Start of Given data

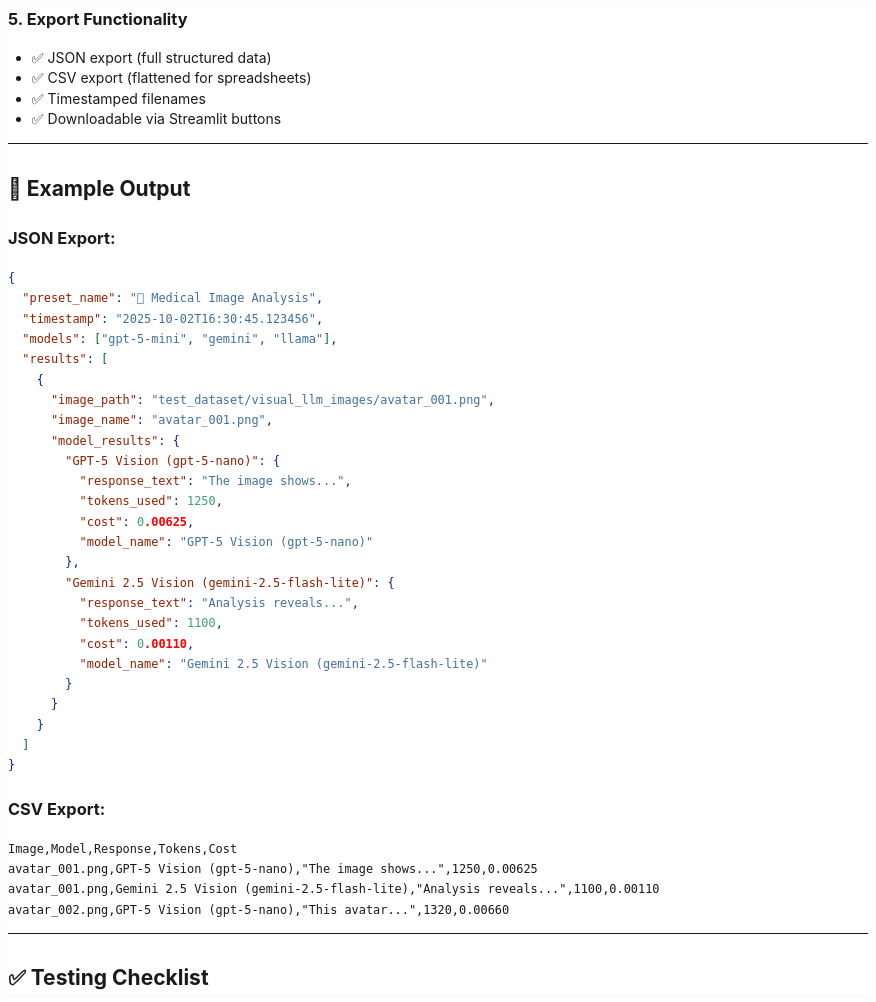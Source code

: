 ### **5. Export Functionality**
- ✅ JSON export (full structured data)
- ✅ CSV export (flattened for spreadsheets)
- ✅ Timestamped filenames
- ✅ Downloadable via Streamlit buttons

---

## 📝 Example Output

### **JSON Export:**
```json
{
  "preset_name": "🏥 Medical Image Analysis",
  "timestamp": "2025-10-02T16:30:45.123456",
  "models": ["gpt-5-mini", "gemini", "llama"],
  "results": [
    {
      "image_path": "test_dataset/visual_llm_images/avatar_001.png",
      "image_name": "avatar_001.png",
      "model_results": {
        "GPT-5 Vision (gpt-5-nano)": {
          "response_text": "The image shows...",
          "tokens_used": 1250,
          "cost": 0.00625,
          "model_name": "GPT-5 Vision (gpt-5-nano)"
        },
        "Gemini 2.5 Vision (gemini-2.5-flash-lite)": {
          "response_text": "Analysis reveals...",
          "tokens_used": 1100,
          "cost": 0.00110,
          "model_name": "Gemini 2.5 Vision (gemini-2.5-flash-lite)"
        }
      }
    }
  ]
}
```

### **CSV Export:**
```csv
Image,Model,Response,Tokens,Cost
avatar_001.png,GPT-5 Vision (gpt-5-nano),"The image shows...",1250,0.00625
avatar_001.png,Gemini 2.5 Vision (gemini-2.5-flash-lite),"Analysis reveals...",1100,0.00110
avatar_002.png,GPT-5 Vision (gpt-5-nano),"This avatar...",1320,0.00660
```

---

## ✅ Testing Checklist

End of Given data

*Task details*: Collect the complete line wherever the string "flash" appears in the records.

*Exercise answer*:
        "Gemini 2.5 Vision (gemini-2.5-flash-lite)": {
          "model_name": "Gemini 2.5 Vision (gemini-2.5-flash-lite)"
avatar_001.png,Gemini 2.5 Vision (gemini-2.5-flash-lite),"Analysis reveals...",1100,0.00110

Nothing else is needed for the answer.